[EXERCISE MATERIALS]
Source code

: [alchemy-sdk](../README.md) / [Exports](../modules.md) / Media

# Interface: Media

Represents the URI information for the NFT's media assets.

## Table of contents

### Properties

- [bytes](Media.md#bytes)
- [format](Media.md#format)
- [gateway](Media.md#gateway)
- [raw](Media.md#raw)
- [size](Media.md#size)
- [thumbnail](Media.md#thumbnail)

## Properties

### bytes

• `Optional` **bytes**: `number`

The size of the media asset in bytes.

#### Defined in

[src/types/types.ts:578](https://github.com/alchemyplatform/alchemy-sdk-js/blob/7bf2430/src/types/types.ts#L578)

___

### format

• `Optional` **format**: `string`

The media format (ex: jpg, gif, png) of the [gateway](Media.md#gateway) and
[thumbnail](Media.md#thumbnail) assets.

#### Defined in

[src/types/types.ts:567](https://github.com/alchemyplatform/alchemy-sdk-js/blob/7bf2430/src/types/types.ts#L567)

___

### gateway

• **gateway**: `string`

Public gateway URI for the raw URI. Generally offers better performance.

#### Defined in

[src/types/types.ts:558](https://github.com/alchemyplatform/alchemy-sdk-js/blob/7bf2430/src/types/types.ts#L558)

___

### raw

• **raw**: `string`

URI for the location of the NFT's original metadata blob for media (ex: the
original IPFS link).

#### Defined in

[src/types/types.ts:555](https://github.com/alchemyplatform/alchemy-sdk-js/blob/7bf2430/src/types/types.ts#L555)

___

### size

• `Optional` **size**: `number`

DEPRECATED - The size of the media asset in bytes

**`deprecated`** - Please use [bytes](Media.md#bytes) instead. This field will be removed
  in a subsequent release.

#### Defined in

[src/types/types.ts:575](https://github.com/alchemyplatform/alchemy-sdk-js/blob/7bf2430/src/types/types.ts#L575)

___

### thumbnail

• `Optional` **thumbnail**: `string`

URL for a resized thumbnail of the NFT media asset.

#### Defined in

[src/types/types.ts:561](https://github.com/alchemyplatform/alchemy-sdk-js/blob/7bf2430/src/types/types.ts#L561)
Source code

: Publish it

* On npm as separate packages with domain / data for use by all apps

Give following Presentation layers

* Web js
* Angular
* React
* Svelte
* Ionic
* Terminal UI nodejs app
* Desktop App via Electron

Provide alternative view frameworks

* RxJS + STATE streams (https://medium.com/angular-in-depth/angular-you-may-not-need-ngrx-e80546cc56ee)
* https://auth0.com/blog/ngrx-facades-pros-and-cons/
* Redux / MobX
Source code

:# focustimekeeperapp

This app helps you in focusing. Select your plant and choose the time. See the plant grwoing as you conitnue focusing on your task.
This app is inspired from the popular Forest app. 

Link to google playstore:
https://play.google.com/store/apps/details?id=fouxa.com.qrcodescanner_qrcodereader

[ASSIGNMENT]
Each line of the listing that contains the word "gateway" must be copied.

[RESPONSE AREA]
- [gateway](Media.md#gateway)
The media format (ex: jpg, gif, png) of the [gateway](Media.md#gateway) and
### gateway
• **gateway**: `string`
Public gateway URI for the raw URI. Generally offers better performance.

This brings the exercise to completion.